Conspirators in airline plot are sentenced

? In a case that altered airport security worldwide, three British Muslims were imprisoned Monday for at least 30 years each for a plot to kill thousands by blowing up trans-Atlantic airliners with liquid explosives hidden in soda bottles.

The judge described the foiled suicide bombings — meant to rival the Sept. 11 attacks — as “a grave and wicked” conspiracy, likely the most serious terrorist case ever dealt with by a British court. The plot’s disclosure prompted an immediate ban on taking some liquids onboard passenger jets, a measure that remains in place, inconveniencing passengers throughout the world.

Abdulla Ahmed Ali — the plot’s ringleader — was given a minimum of 40 years in prison, one of the longest sentences ever handed out by a British court. Assad Sarwar, 29, and Tanvir Hussain, 28, were imprisoned for a minimum of 36 years and 32 years respectively at London’s high security Woolwich Crown Court.

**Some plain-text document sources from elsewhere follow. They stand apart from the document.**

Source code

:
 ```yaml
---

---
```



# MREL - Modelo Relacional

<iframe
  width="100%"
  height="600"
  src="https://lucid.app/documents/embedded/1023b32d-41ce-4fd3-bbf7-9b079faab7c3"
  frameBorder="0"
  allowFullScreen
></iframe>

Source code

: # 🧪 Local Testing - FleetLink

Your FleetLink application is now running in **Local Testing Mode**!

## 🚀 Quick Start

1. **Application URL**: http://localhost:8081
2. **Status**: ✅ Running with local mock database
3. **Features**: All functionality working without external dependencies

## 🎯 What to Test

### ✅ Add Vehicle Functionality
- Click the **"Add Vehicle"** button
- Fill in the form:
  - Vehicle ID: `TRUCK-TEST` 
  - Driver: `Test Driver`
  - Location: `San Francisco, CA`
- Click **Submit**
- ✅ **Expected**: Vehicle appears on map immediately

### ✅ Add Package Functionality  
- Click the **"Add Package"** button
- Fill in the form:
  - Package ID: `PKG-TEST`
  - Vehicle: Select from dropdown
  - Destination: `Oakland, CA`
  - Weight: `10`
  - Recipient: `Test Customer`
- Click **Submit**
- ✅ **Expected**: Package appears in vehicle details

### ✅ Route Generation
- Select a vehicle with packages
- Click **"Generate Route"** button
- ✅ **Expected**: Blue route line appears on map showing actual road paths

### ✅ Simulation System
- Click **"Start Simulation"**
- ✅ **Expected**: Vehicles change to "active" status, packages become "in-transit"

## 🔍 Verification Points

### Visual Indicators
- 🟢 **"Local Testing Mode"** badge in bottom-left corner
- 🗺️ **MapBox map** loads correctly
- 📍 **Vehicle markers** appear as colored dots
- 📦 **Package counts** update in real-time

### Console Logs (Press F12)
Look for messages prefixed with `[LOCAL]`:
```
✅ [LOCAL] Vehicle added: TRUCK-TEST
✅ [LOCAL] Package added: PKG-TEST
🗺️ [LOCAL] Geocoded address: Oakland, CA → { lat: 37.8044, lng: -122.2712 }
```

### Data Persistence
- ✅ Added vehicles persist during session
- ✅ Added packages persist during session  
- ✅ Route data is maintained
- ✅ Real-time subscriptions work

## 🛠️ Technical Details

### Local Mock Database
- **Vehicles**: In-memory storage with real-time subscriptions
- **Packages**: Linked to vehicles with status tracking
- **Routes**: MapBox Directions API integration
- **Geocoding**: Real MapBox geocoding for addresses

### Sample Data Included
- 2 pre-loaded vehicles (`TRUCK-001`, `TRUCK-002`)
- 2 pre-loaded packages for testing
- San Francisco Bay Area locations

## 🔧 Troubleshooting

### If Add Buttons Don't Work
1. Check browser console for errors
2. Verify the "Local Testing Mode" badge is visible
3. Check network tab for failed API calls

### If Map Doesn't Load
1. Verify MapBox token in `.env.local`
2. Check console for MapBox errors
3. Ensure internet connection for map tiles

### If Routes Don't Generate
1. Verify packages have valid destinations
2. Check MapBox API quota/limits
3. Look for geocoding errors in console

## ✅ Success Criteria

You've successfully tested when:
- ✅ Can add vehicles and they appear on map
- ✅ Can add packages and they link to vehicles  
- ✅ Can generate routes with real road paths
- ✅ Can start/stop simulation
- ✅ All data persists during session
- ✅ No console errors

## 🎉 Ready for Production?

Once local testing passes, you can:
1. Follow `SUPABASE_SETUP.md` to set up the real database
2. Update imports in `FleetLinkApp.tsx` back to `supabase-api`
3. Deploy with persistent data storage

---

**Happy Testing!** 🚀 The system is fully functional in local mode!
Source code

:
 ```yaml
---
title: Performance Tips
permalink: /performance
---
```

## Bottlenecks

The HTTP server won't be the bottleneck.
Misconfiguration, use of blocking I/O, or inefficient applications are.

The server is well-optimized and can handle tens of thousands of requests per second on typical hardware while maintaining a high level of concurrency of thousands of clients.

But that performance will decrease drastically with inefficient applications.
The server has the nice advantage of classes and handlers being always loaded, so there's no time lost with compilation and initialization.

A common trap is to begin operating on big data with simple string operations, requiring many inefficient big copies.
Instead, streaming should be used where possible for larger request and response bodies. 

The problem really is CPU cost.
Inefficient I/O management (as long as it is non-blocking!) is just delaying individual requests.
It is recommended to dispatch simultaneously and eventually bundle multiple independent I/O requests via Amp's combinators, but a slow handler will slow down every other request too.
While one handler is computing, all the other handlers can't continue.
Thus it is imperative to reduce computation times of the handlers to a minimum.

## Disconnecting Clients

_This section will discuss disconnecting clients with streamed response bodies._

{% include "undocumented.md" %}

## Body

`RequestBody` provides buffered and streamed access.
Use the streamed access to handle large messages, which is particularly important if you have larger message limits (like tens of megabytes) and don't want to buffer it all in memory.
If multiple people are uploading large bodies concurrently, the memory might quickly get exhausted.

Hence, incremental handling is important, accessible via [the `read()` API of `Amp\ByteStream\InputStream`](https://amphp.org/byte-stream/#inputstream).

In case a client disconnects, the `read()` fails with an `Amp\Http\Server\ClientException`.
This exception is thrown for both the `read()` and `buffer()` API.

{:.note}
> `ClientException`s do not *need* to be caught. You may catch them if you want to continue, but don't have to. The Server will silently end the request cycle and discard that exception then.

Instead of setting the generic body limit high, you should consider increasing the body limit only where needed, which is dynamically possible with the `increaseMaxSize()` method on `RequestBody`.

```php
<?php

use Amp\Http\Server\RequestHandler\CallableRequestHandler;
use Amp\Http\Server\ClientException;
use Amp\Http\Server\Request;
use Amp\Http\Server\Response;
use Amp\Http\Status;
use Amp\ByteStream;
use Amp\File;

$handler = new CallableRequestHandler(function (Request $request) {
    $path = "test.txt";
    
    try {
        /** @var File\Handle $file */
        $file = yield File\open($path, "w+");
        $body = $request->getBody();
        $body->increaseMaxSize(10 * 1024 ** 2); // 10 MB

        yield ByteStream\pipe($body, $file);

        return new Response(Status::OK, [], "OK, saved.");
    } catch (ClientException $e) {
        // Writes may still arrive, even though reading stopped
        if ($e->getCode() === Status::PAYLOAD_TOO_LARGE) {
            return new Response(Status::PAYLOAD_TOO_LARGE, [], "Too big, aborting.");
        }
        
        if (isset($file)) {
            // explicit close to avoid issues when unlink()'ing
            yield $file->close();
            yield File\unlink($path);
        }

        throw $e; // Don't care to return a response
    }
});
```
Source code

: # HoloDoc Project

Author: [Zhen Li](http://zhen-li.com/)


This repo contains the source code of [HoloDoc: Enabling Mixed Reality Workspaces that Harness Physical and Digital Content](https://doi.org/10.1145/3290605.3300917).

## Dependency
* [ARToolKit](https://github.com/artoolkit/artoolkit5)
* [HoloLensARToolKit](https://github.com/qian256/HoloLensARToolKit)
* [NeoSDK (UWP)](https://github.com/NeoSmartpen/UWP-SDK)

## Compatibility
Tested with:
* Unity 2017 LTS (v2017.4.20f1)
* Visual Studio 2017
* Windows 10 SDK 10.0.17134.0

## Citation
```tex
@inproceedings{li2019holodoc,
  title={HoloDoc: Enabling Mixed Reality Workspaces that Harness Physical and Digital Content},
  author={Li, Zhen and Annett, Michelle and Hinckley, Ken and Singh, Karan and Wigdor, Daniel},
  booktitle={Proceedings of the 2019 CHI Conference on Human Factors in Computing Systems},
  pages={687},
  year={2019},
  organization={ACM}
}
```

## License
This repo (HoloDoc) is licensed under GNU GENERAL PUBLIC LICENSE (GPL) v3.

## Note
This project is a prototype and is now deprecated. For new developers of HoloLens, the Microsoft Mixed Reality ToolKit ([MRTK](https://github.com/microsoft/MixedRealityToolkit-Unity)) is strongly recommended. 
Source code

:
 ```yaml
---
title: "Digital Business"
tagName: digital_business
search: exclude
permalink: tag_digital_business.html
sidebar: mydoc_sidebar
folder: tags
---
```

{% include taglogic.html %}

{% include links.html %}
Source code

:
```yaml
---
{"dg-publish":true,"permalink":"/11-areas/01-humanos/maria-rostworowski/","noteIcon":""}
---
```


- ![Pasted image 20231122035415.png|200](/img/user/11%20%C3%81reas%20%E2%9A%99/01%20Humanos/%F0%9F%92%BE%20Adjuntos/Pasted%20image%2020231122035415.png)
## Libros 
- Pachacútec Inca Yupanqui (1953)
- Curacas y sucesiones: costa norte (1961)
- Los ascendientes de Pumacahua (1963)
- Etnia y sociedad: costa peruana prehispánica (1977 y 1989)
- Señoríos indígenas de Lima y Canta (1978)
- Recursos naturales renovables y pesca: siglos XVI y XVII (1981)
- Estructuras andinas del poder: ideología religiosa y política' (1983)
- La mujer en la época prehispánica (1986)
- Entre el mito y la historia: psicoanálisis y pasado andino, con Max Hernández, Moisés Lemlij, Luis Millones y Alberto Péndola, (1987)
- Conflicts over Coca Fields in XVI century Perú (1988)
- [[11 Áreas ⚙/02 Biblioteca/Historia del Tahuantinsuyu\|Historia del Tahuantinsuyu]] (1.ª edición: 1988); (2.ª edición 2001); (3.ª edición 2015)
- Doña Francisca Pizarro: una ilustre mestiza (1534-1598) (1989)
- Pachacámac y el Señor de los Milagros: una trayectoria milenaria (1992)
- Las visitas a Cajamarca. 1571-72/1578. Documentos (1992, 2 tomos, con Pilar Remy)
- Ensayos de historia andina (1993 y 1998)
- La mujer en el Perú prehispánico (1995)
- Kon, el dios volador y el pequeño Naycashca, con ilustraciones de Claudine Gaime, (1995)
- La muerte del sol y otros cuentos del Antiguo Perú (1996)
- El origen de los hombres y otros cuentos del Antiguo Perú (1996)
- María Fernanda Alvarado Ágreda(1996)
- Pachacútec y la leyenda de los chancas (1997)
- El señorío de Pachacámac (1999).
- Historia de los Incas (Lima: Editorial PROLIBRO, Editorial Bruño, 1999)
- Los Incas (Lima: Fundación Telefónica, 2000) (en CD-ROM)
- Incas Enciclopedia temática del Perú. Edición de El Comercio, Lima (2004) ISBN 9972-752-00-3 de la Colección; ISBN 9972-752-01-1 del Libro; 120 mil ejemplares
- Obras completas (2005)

“The intention was to perpetrate a terrorist outrage that would stand alongside the events of Sept. 11, 2001,” Judge Richard Henriques said, referring to attacks that killed nearly 3,000 people in New York, Washington and Pennsylvania.

Henriques said the three men were the key figures in a plan to assemble and detonate liquid explosive bombs on aircraft bound for the United States and Canada in 2006. The explosives were to be stored in bottles that once carried sodas.

Authorities estimate that, if successful, about 2,000 passengers would have died — and if the bombs had been detonated over U.S. and Canadian cities, hundreds more would have been killed on the ground.